An integral algorithm of exponential observables for interacting fermions in quantum Monte Carlo simulation

TL;DR

This paper introduces a new algorithm for accurately computing exponential observables like free energy and entanglement entropy in interacting fermion systems using determinant quantum Monte Carlo, improving precision without extra computational cost.

Contribution

The authors develop a comprehensive, efficient algorithm that suppresses exponential fluctuations in quantum Monte Carlo simulations for interacting fermions, applicable to various models.

Findings

Enhanced accuracy in free-energy calculations at strong coupling.

Precise measurement of Rènyi entanglement entropy.

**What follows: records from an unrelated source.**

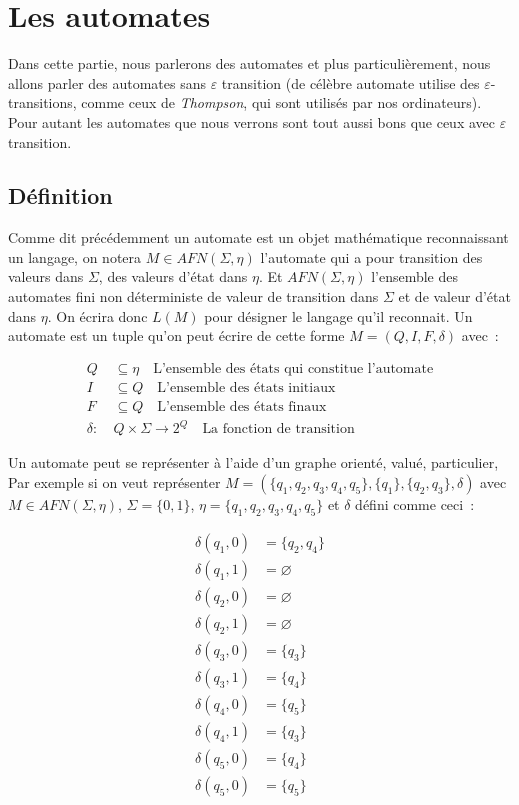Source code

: \section{Les automates}

Dans cette partie, nous parlerons des automates et plus particulièrement, nous
allons parler des automates sans \(\varepsilon\) transition (de célèbre
automate utilise des \(\varepsilon\)-transitions, comme ceux de
\textit{Thompson}, qui sont utilisés par nos ordinateurs). Pour autant les
automates que nous verrons sont tout aussi bons que ceux avec \(\varepsilon\)
transition.

\subsection{Définition}

Comme dit précédemment un automate est un objet mathématique reconnaissant un
langage, on notera \(M \in AFN(\Sigma, \eta)\) l'automate qui a pour transition
des valeurs dans \(\Sigma\), des valeurs \og{}d'état\fg{} dans \(\eta\). Et
\(AFN(\Sigma, \eta)\) l'ensemble des automates fini non déterministe de valeur
de transition dans \(\Sigma\) et de valeur d'état dans \(\eta\). On écrira donc
\(L(M)\) pour désigner le langage qu'il reconnait. Un automate est un tuple
qu'on peut écrire de cette forme \(M = (Q, I, F, \delta)\) avec~:

\begin{align}
    Q        & \subseteq \eta \quad \text{L'ensemble des états qui constitue l'automate} \\
    I        & \subseteq Q \quad \text{L'ensemble des états initiaux}                    \\
    F        & \subseteq Q \quad \text{L'ensemble des états finaux}                      \\
    \delta:~ & Q \times \Sigma \to 2^Q \quad \text{La fonction de transition}
\end{align}

Un automate peut se représenter à l'aide d'un graphe orienté, valué,
particulier, Par exemple si on veut représenter \(M = (\{q_1, q_2, q_3, q_4,
q_5\}, \{q_1\},\{q_2, q_3\}, \delta)\) avec \(M \in AFN(\Sigma, \eta)\),
\(\Sigma = \{0, 1\}\), \(\eta = \{q_1, q_2, q_3, q_4, q_5\}\) et \(\delta\)
défini comme ceci~:

\begin{align*}
    \delta(q_1, 0) & = \{q_2, q_4\} \\
    \delta(q_1, 1) & = \varnothing  \\
    \delta(q_2, 0) & = \varnothing  \\
    \delta(q_2, 1) & = \varnothing  \\
    \delta(q_3, 0) & = \{q_3\}      \\
    \delta(q_3, 1) & = \{q_4\}      \\
    \delta(q_4, 0) & = \{q_5\}      \\
    \delta(q_4, 1) & = \{q_3\}      \\
    \delta(q_5, 0) & = \{q_4\}      \\
    \delta(q_5, 0) & = \{q_5\}      \\
\end{align*}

No additional computational complexity introduced.

Abstract

Exponential observables, formulated as $\log \langle e^{\hat{X}}\rangle$ where $\hat{X}$ is an extensive quantity, play a critical role in study of quantum many-body systems, examples of which include the free-energy and entanglement entropy. Given that $e^{X}$ becomes exponentially large (or small) in the thermodynamic limit, accurately computing the expectation value of this exponential quantity presents a significant challenge. In this Letter, we propose a comprehensive algorithm for quantifying these observables in interacting fermion systems, utilizing the determinant quantum Monte Carlo (DQMC) method. We have applied this novel algorithm to the 2D half-filled Hubbard model. At the strong coupling limit, our method showcases a significant accuracy improvement compared to conventional methods that are derived from the internal energy. We also illustrate that this novel approach delivers highly efficient and precise measurements of the nth R\'enyi entanglement entropy. Even more noteworthy is that this improvement comes without incurring increases in computational complexity. This algorithm effectively suppresses exponential fluctuations and can be easily generalized to other models.